> [Task to complete]: Could you give back exactly the lines below from the one with "2. Basic AI integration" through the one with "# Model Accuracy", without a single picture?

> [Data records]:
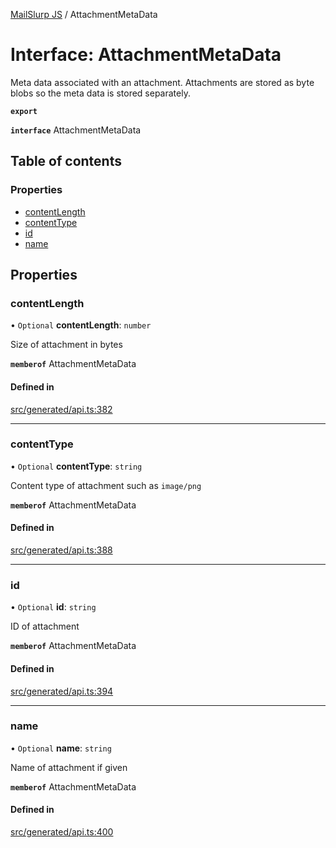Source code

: [MailSlurp JS](../README.md) / AttachmentMetaData

# Interface: AttachmentMetaData

Meta data associated with an attachment. Attachments are stored as byte blobs so the meta data is stored separately.

**`export`**

**`interface`** AttachmentMetaData

## Table of contents

### Properties

- [contentLength](AttachmentMetaData.md#contentlength)
- [contentType](AttachmentMetaData.md#contenttype)
- [id](AttachmentMetaData.md#id)
- [name](AttachmentMetaData.md#name)

## Properties

### contentLength

• `Optional` **contentLength**: `number`

Size of attachment in bytes

**`memberof`** AttachmentMetaData

#### Defined in

[src/generated/api.ts:382](https://github.com/mailslurp/mailslurp-client/blob/1460b4d/src/generated/api.ts#L382)

___

### contentType

• `Optional` **contentType**: `string`

Content type of attachment such as `image/png`

**`memberof`** AttachmentMetaData

#### Defined in

[src/generated/api.ts:388](https://github.com/mailslurp/mailslurp-client/blob/1460b4d/src/generated/api.ts#L388)

___

### id

• `Optional` **id**: `string`

ID of attachment

**`memberof`** AttachmentMetaData

#### Defined in

[src/generated/api.ts:394](https://github.com/mailslurp/mailslurp-client/blob/1460b4d/src/generated/api.ts#L394)

___

### name

• `Optional` **name**: `string`

Name of attachment if given

**`memberof`** AttachmentMetaData

#### Defined in

[src/generated/api.ts:400](https://github.com/mailslurp/mailslurp-client/blob/1460b4d/src/generated/api.ts#L400)
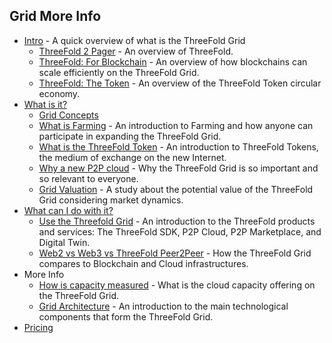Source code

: ## Grid More Info 

- [Intro](grid_intro) - A quick overview of what is the ThreeFold Grid
  - [ThreeFold 2 Pager](https://library.threefold.me/threefold_2pager.pdf) - An overview of ThreeFold.
  - [ThreeFold: For Blockchain](https://library.threefold.me/tfgrid_2pager_blockchain.pdf) - An overview of how blockchains can scale efficiently on the ThreeFold Grid.
  - [ThreeFold: The Token](https://library.threefold.me/tfgrid_2pager_token.pdf) - An overview of the ThreeFold Token circular economy. 
- [What is it?](grid_concepts)
  - [Grid Concepts](grid_concepts)
  - [What is Farming](farming_intro) - An introduction to Farming and how anyone can participate in expanding the ThreeFold Grid.
  - [What is the ThreeFold Token](token_what) - An introduction to ThreeFold Tokens, the medium of exchange on the new Internet.
  - [Why a new P2P cloud](grid_why) - Why the ThreeFold Grid is so important and so relevant to everyone.
  - [Grid Valuation](grid_valuation) - A study about the potential value of the ThreeFold Grid considering market dynamics.
- [What can I do with it?](grid_use)
  - [Use the Threefold Grid](grid_use) - An introduction to the ThreeFold products and services: The ThreeFold SDK, P2P Cloud, P2P Marketplace, and Digital Twin.
  - [Web2 vs Web3 vs ThreeFold Peer2Peer](cloud_compare_home) - How the ThreeFold Grid compares to Blockchain and Cloud infrastructures.
- More Info
  - [How is capacity measured](cloudunits) - What is the cloud capacity offering on the ThreeFold Grid.
  - [Grid Architecture](grid_architecture) - An introduction to the main technological components that form the ThreeFold Grid.
- [Pricing](pricing)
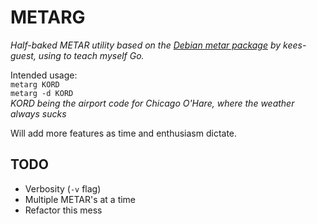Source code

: METARG
======

*Half-baked METAR utility based on the [Debian metar package](http://packages.debian.org/wheezy/metar) by kees-guest, using to teach myself Go.*

Intended usage:  
`metarg KORD`  
`metarg -d KORD`  
*KORD being the airport code for Chicago O'Hare, where the weather always sucks*  

Will add more features as time and enthusiasm dictate.

TODO
----
  
*  Verbosity (`-v` flag)
*  Multiple METAR's at a time
*  Refactor this mess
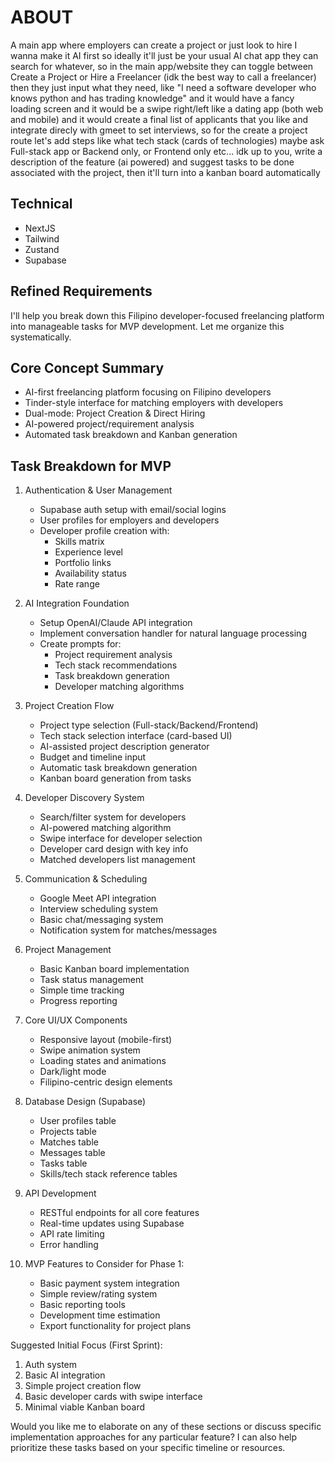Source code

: # ABOUT

A main app where employers can create a project or just look to hire I wanna make it AI first so ideally it'll just be your usual AI chat app they can search for whatever, so in the main app/website they can toggle between Create a Project or Hire a Freelancer (idk the best way to call a freelancer) then they just input what they need, like "I need a software developer who knows python and has trading knowledge" and it would have a fancy loading screen and it would be a swipe right/left like a dating app (both web and mobile) and it would create a final list of applicants that you like and integrate direcly with gmeet to set interviews, so for the create a project route let's add steps like what tech stack (cards of technologies) maybe ask Full-stack app or Backend only, or Frontend only etc... idk up to you, write a description of the feature (ai powered) and suggest tasks to be done associated with the project, then it'll turn into a kanban board automatically

## Technical

* NextJS
* Tailwind
* Zustand
* Supabase

## Refined Requirements

I'll help you break down this Filipino developer-focused freelancing platform into manageable tasks for MVP development. Let me organize this systematically.

## Core Concept Summary

* AI-first freelancing platform focusing on Filipino developers
* Tinder-style interface for matching employers with developers
* Dual-mode: Project Creation & Direct Hiring
* AI-powered project/requirement analysis
* Automated task breakdown and Kanban generation

## Task Breakdown for MVP

1. Authentication & User Management
   * Supabase auth setup with email/social logins
   * User profiles for employers and developers
   * Developer profile creation with:
     * Skills matrix
     * Experience level
     * Portfolio links
     * Availability status
     * Rate range

2. AI Integration Foundation
   * Setup OpenAI/Claude API integration
   * Implement conversation handler for natural language processing
   * Create prompts for:
     * Project requirement analysis
     * Tech stack recommendations
     * Task breakdown generation
     * Developer matching algorithms

3. Project Creation Flow
   * Project type selection (Full-stack/Backend/Frontend)
   * Tech stack selection interface (card-based UI)
   * AI-assisted project description generator
   * Budget and timeline input
   * Automatic task breakdown generation
   * Kanban board generation from tasks

4. Developer Discovery System
   * Search/filter system for developers
   * AI-powered matching algorithm
   * Swipe interface for developer selection
   * Developer card design with key info
   * Matched developers list management

5. Communication & Scheduling
   * Google Meet API integration
   * Interview scheduling system
   * Basic chat/messaging system
   * Notification system for matches/messages

6. Project Management
   * Basic Kanban board implementation
   * Task status management
   * Simple time tracking
   * Progress reporting

7. Core UI/UX Components
   * Responsive layout (mobile-first)
   * Swipe animation system
   * Loading states and animations
   * Dark/light mode
   * Filipino-centric design elements

8. Database Design (Supabase)
   * User profiles table
   * Projects table
   * Matches table
   * Messages table
   * Tasks table
   * Skills/tech stack reference tables

9. API Development
   * RESTful endpoints for all core features
   * Real-time updates using Supabase
   * API rate limiting
   * Error handling

10. MVP Features to Consider for Phase 1:
    * Basic payment system integration
    * Simple review/rating system
    * Basic reporting tools
    * Development time estimation
    * Export functionality for project plans

Suggested Initial Focus (First Sprint):

1. Auth system
2. Basic AI integration
3. Simple project creation flow
4. Basic developer cards with swipe interface
5. Minimal viable Kanban board

Would you like me to elaborate on any of these sections or discuss specific implementation approaches for any particular feature? I can also help prioritize these tasks based on your specific timeline or resources.
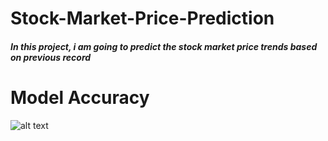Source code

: # Stock-Market-Price-Prediction
##### In this project, i am going to predict the stock market price trends based on previous record

# Model Accuracy
![alt text](https://github.com/syedmurtazazaidi/Stock-Market-Price-Prediction/blob/main/StockMarketModelAccuracy.PNG)
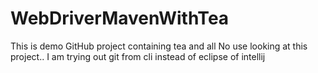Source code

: # WebDriverMavenWithTea
This is demo GitHub project containing tea and all
No use looking at this project.. I am trying out git from cli instead of eclipse of intellij
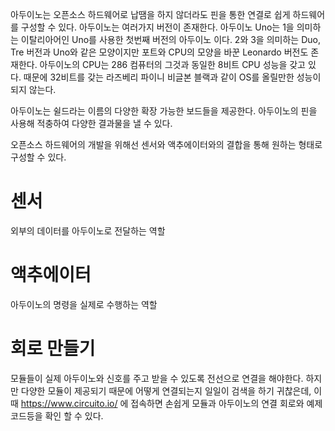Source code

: 아두이노는 오픈소스 하드웨어로 납땜을 하지 않더라도 핀을 통한 연결로 쉽게 하드웨어를 구성할 수 있다.
아두이노는 여러가지 버전이 존재한다.
아두이노 Uno는 1을 의미하는 이탈리아어인 Uno를 사용한 첫번째 버전의 아두이노 이다. 2와 3을 의미하는 Duo, Tre 버전과 Uno와 같은 모양이지만 포트와 CPU의 모양을 바꾼 Leonardo 버전도 존재한다.
아두이노의 CPU는 286 컴퓨터의 그것과 동일한 8비트 CPU 성능을 갖고 있다. 때문에 32비트를 갖는 라즈베리 파이니 비글본 블랙과 같이 OS를 올릴만한 성능이 되지 않는다.

아두이노는 쉴드라는 이름의 다양한 확장 가능한 보드들을 제공한다. 아두이노의 핀을 사용해 적충하여 다양한 결과물을 낼 수 있다.

오픈소스 하드웨어의 개발을 위해선 센서와 액추에이터와의 결합을 통해 원하는 형태로 구성할 수 있다.

# 센서
외부의 데이터를 아두이노로 전달하는 역할

# 액추에이터
아두이노의 명령을 실제로 수행하는 역할

# 회로 만들기

모듈들이 실제 아두이노와 신호를 주고 받을 수 있도록 전선으로 연결을 해야한다. 하지만 다양한 모듈이 제공되기 때문에 어떻게 연결되는지 일일이 검색을 하기 귀찮은데, 이때 https://www.circuito.io/ 에 접속하면 손쉽게 모듈과 아두이노의 연결 회로와 예제 코드등을 확인 할 수 있다.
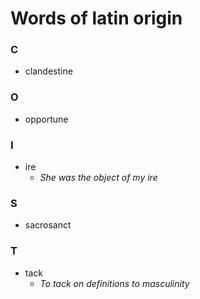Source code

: # Words of latin origin

### C

- clandestine

### O

- opportune

### I

- ire
	- _She was the object of my ire_

### S

- sacrosanct

### T

- tack
	- _To tack on definitions to masculinity_

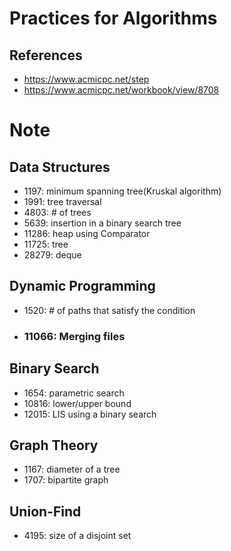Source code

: # Practices for Algorithms
## References
- https://www.acmicpc.net/step
- https://www.acmicpc.net/workbook/view/8708

# Note
## Data Structures
- 1197: minimum spanning tree(Kruskal algorithm)
- 1991: tree traversal
- 4803: # of trees
- 5639: insertion in a binary search tree
- 11286: heap using Comparator
- 11725: tree
- 28279: deque
## Dynamic Programming
- 1520: # of paths that satisfy the condition
- ### 11066: Merging files
## Binary Search
- 1654: parametric search
- 10816: lower/upper bound
- 12015: LIS using a binary search
## Graph Theory
- 1167: diameter of a tree
- 1707: bipartite graph
## Union-Find
- 4195: size of a disjoint set
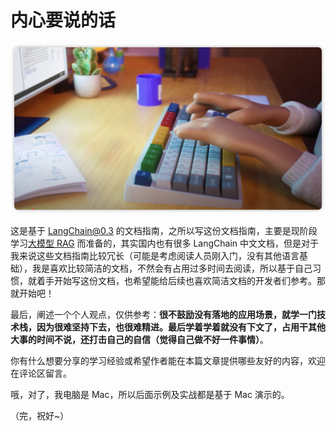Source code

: # 内心要说的话

![内心要说的话](./images/banner.png)

这是基于 LangChain@0.3 的文档指南，之所以写这份文档指南，主要是现阶段学习[大模型 RAG](https://ai.fullstack.ren/basic/large-model-architecture) 而准备的，其实国内也有很多 LangChain 中文文档，但是对于我来说这些文档指南比较冗长（可能是考虑阅读人员刚入门，没有其他语言基础），我是喜欢比较简洁的文档，不然会有占用过多时间去阅读，所以基于自己习惯，就着手开始写这份文档，也希望能给后续也喜欢简洁文档的开发者们参考。那就开始吧！

最后，阐述一个个人观点，仅供参考：**很不鼓励没有落地的应用场景，就学一门技术栈，因为很难坚持下去，也很难精进。最后学着学着就没有下文了，占用干其他大事的时间不说，还打击自己的自信（觉得自己做不好一件事情）**。

你有什么想要分享的学习经验或希望作者能在本篇文章提供哪些友好的内容，欢迎在评论区留言。

哦，对了，我电脑是 Mac，所以后面示例及实战都是基于 Mac 演示的。

（完，祝好~）
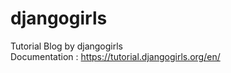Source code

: # djangogirls
Tutorial Blog by djangogirls </br>
Documentation : https://tutorial.djangogirls.org/en/
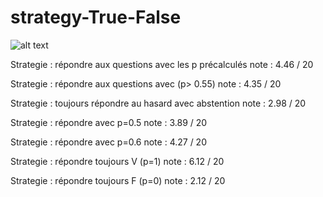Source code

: # strategy-True-False

![alt text](https://raw.githubusercontent.com/towzeur/strategy-True-False/statQCM2019CSsysElec.png)

Strategie : répondre aux questions avec les p précalculés
note : 4.46 / 20

Strategie : répondre aux questions avec (p> 0.55)
note : 4.35 / 20

Strategie : toujours répondre au hasard avec abstention
note : 2.98 / 20

Strategie : répondre avec p=0.5
note : 3.89 / 20

Strategie : répondre avec p=0.6
note : 4.27 / 20

Strategie : répondre toujours V (p=1)
note : 6.12 / 20

Strategie : répondre toujours F (p=0)
note : 2.12 / 20
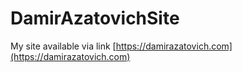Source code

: # DamirAzatovichSite
My site available via link [https://damirazatovich.com](https://damirazatovich.com)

> [Result of this task]:
2. Basic AI integration
3. Simple project creation flow
4. Basic developer cards with swipe interface
5. Minimal viable Kanban board

Would you like me to elaborate on any of these sections or discuss specific implementation approaches for any particular feature? I can also help prioritize these tasks based on your specific timeline or resources.
Source code

: # Stock-Market-Price-Prediction
##### In this project, i am going to predict the stock market price trends based on previous record

# Model Accuracy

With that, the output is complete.